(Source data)
==================================================

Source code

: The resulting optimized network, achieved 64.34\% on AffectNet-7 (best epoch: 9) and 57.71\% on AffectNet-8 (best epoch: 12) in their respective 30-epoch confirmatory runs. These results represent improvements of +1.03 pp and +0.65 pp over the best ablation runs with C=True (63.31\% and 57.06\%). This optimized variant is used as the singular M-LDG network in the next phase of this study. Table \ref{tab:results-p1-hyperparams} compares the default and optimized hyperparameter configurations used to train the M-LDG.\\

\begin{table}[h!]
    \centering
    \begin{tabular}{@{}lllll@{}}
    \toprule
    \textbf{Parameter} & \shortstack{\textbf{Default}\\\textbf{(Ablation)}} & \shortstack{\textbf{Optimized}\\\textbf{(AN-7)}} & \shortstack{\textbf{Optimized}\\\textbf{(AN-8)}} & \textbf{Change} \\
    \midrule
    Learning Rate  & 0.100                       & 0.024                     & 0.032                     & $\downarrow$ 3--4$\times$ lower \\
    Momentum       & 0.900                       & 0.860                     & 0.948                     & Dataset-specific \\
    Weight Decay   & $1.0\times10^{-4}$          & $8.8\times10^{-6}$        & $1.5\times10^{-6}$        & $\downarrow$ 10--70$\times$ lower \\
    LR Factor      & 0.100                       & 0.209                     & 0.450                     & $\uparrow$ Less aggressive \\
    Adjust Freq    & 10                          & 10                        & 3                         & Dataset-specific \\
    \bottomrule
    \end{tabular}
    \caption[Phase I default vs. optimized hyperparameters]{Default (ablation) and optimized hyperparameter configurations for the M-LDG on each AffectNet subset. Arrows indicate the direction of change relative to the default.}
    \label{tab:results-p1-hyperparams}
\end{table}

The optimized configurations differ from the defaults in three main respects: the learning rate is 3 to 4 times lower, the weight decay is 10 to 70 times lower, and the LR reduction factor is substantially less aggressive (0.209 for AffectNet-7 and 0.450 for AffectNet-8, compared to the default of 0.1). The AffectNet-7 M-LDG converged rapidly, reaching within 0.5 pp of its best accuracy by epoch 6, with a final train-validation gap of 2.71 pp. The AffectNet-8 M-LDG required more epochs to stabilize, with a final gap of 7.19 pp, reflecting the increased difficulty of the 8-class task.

==================================================

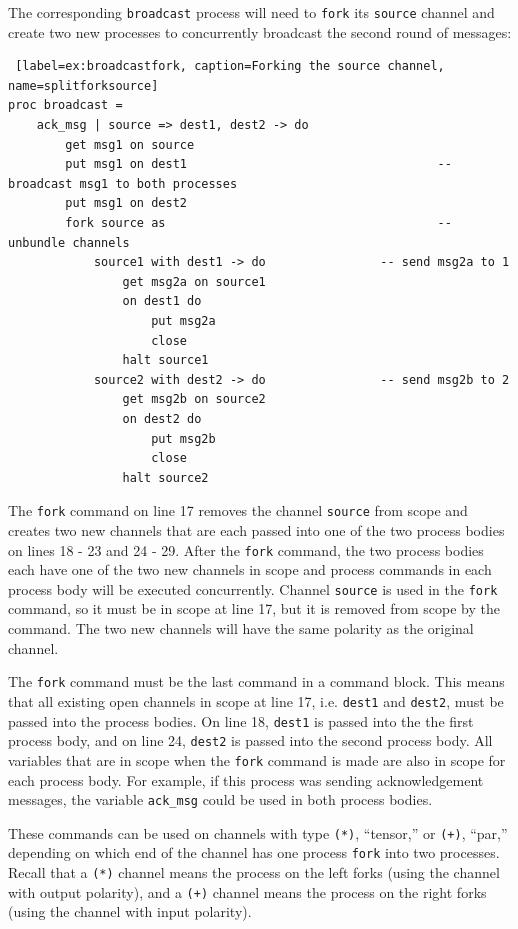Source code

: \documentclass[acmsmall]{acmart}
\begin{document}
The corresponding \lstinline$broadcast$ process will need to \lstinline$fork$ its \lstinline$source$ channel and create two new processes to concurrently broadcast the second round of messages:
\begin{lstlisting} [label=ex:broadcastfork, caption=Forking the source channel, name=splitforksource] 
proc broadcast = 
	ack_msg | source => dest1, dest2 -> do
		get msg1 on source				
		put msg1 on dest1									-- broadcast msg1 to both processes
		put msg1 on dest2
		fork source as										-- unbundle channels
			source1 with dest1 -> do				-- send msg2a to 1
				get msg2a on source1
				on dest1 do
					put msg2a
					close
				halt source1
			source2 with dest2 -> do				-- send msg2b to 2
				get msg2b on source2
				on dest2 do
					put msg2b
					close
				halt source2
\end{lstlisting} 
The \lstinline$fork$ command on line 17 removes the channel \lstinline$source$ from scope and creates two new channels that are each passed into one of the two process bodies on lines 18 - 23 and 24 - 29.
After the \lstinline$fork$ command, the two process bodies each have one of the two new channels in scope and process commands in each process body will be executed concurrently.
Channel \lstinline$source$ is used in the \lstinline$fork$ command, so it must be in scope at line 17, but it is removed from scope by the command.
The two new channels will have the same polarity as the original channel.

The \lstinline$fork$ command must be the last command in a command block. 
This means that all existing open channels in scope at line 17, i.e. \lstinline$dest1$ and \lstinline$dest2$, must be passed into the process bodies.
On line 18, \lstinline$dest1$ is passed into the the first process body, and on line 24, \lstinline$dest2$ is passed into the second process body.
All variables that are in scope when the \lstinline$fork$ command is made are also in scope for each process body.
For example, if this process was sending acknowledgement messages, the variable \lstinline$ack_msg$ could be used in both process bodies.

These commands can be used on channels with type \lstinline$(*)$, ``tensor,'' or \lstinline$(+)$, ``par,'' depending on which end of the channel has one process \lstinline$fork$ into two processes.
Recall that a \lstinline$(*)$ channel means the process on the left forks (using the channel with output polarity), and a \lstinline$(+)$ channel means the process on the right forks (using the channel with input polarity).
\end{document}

==================================================

▶ PROBLEM TO SOLVE: Copy out every line from the data above that has "second" in it.

▶ WRITTEN ANSWER:
The corresponding \lstinline$broadcast$ process will need to \lstinline$fork$ its \lstinline$source$ channel and create two new processes to concurrently broadcast the second round of messages:
On line 18, \lstinline$dest1$ is passed into the the first process body, and on line 24, \lstinline$dest2$ is passed into the second process body.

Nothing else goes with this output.